START MATERIAL PROVIDED

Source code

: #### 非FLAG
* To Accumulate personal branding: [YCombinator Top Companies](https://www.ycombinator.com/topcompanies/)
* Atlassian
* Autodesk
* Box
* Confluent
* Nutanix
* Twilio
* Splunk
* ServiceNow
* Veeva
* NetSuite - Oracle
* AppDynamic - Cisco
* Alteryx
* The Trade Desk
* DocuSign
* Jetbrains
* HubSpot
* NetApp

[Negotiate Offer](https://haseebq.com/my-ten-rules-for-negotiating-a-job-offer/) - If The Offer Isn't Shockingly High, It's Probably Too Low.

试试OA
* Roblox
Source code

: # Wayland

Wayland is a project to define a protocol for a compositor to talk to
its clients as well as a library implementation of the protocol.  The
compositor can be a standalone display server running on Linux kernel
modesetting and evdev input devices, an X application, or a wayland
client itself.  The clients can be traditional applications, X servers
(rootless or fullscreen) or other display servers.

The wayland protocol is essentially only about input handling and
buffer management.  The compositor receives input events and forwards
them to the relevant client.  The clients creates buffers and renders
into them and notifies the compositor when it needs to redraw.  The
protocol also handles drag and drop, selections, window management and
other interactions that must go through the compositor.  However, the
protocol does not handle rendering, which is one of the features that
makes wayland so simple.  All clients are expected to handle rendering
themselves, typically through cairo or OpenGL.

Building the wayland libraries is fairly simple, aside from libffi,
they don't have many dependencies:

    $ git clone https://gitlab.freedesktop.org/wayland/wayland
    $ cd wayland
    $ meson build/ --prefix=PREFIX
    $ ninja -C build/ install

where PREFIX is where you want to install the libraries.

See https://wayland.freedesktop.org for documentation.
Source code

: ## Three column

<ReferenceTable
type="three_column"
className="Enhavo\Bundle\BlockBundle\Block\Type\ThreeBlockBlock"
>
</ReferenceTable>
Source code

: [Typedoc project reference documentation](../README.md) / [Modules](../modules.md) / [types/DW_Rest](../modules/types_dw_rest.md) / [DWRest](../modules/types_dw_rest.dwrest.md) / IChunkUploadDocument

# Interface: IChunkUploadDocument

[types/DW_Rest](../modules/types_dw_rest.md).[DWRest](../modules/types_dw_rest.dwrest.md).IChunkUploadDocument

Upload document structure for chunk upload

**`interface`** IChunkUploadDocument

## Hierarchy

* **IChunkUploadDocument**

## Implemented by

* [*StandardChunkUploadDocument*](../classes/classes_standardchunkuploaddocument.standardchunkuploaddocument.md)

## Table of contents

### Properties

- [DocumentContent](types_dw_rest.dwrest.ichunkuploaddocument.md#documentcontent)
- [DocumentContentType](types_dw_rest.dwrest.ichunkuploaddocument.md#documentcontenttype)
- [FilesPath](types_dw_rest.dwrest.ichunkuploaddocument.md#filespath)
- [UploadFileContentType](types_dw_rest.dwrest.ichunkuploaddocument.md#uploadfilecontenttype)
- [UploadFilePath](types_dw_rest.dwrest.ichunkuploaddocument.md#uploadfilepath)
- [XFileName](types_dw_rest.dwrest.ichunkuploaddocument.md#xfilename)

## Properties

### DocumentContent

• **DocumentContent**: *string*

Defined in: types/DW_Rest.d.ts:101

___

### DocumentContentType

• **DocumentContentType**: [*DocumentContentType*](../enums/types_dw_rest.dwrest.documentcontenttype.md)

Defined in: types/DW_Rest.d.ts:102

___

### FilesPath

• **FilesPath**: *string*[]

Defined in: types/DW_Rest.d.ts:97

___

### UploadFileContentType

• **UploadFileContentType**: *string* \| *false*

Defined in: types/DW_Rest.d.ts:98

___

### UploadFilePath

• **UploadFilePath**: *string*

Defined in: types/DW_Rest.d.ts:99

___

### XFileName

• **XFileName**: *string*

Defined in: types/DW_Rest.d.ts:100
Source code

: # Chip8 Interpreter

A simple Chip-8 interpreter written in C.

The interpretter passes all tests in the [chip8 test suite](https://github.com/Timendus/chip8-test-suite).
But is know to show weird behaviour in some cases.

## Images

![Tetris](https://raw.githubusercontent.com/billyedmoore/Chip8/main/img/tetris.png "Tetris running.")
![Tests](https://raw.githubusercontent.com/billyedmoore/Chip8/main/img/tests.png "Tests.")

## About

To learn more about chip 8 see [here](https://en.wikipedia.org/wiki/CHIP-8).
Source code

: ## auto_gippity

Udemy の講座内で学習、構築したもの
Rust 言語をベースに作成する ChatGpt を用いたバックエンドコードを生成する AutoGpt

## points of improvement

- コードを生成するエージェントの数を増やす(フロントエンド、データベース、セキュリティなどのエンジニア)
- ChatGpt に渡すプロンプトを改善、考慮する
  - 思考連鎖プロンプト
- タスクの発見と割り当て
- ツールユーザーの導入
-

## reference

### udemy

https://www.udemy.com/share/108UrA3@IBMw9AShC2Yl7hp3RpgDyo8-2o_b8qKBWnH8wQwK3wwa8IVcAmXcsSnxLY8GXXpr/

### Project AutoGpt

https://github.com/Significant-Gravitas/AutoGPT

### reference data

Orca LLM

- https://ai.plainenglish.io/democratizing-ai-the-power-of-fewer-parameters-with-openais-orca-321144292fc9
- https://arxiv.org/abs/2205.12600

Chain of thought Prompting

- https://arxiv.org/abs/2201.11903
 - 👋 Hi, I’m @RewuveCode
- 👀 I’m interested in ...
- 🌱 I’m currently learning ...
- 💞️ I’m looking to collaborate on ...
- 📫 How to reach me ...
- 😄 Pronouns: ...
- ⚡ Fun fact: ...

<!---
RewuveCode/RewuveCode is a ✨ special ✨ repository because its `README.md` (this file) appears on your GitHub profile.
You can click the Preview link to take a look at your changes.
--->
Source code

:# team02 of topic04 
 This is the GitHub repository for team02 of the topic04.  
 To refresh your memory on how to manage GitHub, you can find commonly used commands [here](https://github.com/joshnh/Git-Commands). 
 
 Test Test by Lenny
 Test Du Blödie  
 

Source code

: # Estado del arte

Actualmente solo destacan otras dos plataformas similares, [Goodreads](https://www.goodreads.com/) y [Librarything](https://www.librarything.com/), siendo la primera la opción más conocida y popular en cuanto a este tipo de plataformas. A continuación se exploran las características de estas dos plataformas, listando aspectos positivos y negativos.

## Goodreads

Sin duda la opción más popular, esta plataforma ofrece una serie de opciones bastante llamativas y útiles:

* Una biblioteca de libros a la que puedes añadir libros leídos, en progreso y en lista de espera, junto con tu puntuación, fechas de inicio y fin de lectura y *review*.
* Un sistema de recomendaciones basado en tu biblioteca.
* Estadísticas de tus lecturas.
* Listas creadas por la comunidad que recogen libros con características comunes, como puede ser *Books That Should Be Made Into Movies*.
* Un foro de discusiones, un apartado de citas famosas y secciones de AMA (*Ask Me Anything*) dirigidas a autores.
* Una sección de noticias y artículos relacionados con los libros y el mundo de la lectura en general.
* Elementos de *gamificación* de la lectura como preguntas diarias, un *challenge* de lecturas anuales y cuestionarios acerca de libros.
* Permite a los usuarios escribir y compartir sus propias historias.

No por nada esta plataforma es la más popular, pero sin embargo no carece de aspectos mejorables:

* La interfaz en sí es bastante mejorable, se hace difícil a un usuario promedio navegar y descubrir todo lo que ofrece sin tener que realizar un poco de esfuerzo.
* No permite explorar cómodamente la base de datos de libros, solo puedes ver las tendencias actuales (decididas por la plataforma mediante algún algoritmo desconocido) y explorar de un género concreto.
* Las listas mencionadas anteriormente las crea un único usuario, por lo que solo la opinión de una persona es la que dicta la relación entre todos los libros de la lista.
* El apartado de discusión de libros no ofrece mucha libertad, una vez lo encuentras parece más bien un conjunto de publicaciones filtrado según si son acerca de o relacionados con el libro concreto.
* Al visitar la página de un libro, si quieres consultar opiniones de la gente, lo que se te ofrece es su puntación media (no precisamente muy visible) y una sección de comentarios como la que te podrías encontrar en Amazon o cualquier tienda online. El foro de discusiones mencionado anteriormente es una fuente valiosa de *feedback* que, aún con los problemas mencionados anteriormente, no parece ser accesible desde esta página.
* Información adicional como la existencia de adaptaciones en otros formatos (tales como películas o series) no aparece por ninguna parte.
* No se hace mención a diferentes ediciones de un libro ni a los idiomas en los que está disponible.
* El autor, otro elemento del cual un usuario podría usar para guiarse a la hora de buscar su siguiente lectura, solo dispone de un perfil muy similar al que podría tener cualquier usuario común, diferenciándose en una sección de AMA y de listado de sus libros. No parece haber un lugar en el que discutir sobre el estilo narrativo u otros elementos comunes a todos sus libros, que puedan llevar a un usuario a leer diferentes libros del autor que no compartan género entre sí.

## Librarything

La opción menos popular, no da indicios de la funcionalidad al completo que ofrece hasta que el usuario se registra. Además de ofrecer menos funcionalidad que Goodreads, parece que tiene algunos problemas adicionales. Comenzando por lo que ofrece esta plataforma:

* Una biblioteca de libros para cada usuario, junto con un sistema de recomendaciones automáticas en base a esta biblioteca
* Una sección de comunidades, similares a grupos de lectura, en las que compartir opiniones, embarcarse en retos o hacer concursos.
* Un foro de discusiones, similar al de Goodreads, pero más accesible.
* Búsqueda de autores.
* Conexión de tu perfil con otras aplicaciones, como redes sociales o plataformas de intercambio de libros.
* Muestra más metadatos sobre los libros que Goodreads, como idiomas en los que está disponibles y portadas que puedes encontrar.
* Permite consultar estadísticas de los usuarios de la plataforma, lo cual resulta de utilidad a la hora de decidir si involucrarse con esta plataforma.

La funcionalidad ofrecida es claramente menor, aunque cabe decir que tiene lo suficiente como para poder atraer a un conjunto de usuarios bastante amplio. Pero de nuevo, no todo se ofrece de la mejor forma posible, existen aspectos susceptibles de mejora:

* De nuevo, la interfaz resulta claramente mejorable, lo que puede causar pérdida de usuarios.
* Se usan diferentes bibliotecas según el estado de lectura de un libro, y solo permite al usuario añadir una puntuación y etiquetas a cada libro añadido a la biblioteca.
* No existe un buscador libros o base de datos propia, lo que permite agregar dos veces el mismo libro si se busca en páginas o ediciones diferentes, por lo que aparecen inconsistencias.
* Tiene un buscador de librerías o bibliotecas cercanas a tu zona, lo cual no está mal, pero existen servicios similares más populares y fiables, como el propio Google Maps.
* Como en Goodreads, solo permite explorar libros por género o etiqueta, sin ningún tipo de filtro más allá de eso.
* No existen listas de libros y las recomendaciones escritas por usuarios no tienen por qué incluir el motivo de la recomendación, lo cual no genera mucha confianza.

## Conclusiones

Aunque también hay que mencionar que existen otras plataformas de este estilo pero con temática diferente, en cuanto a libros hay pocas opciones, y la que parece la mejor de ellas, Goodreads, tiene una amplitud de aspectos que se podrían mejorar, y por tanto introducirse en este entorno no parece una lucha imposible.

END MATERIAL PROVIDED
START MATERIAL PROVIDED

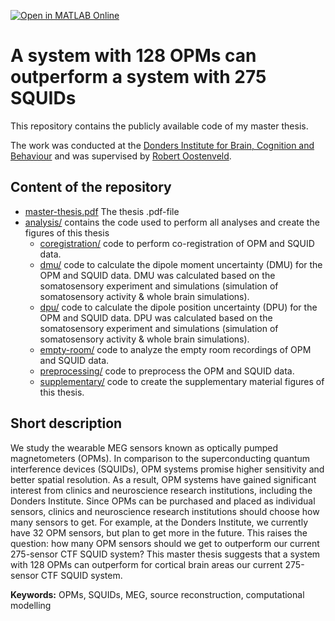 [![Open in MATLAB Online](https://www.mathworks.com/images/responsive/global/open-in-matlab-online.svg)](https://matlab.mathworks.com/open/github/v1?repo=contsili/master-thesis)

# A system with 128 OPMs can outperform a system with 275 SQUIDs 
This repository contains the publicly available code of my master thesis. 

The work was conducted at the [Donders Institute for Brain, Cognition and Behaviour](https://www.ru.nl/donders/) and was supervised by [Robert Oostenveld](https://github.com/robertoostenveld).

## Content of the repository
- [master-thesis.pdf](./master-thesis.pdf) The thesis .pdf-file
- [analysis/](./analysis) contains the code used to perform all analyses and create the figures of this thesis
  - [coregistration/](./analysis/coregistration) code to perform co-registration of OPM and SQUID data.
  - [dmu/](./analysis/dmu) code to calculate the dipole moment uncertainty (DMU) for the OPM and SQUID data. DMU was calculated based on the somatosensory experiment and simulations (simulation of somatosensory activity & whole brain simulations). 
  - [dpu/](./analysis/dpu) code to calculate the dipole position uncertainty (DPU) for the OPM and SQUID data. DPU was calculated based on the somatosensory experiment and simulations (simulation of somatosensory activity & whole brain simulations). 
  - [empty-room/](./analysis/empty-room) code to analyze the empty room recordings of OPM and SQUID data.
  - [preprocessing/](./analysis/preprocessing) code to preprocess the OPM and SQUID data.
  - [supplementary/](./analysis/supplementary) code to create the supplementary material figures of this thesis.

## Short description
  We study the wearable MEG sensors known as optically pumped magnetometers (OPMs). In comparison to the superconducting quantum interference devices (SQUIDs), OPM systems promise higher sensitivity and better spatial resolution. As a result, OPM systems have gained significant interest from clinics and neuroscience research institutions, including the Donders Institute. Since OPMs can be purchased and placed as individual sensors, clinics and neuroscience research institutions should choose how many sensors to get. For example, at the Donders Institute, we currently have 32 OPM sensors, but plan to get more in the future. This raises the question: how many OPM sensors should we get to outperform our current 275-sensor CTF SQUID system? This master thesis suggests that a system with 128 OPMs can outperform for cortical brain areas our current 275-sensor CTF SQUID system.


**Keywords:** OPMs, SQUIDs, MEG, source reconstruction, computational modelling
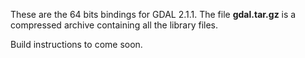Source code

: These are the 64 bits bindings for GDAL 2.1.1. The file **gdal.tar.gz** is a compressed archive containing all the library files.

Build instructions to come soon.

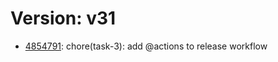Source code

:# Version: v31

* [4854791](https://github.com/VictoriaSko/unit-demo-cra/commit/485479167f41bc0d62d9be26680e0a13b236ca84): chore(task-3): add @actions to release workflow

END MATERIAL PROVIDED

WORK ORDER: One stretch of the lines above is wanted, from the line that contains "### XFileName" through the line that contains "## points of improvement". Output it exactly.

ANSWER SPACE:
### XFileName

• **XFileName**: *string*

Defined in: types/DW_Rest.d.ts:100
Source code

: # Chip8 Interpreter

A simple Chip-8 interpreter written in C.

The interpretter passes all tests in the [chip8 test suite](https://github.com/Timendus/chip8-test-suite).
But is know to show weird behaviour in some cases.

## Images

![Tetris](https://raw.githubusercontent.com/billyedmoore/Chip8/main/img/tetris.png "Tetris running.")
![Tests](https://raw.githubusercontent.com/billyedmoore/Chip8/main/img/tests.png "Tests.")

## About

To learn more about chip 8 see [here](https://en.wikipedia.org/wiki/CHIP-8).
Source code

: ## auto_gippity

Udemy の講座内で学習、構築したもの
Rust 言語をベースに作成する ChatGpt を用いたバックエンドコードを生成する AutoGpt

## points of improvement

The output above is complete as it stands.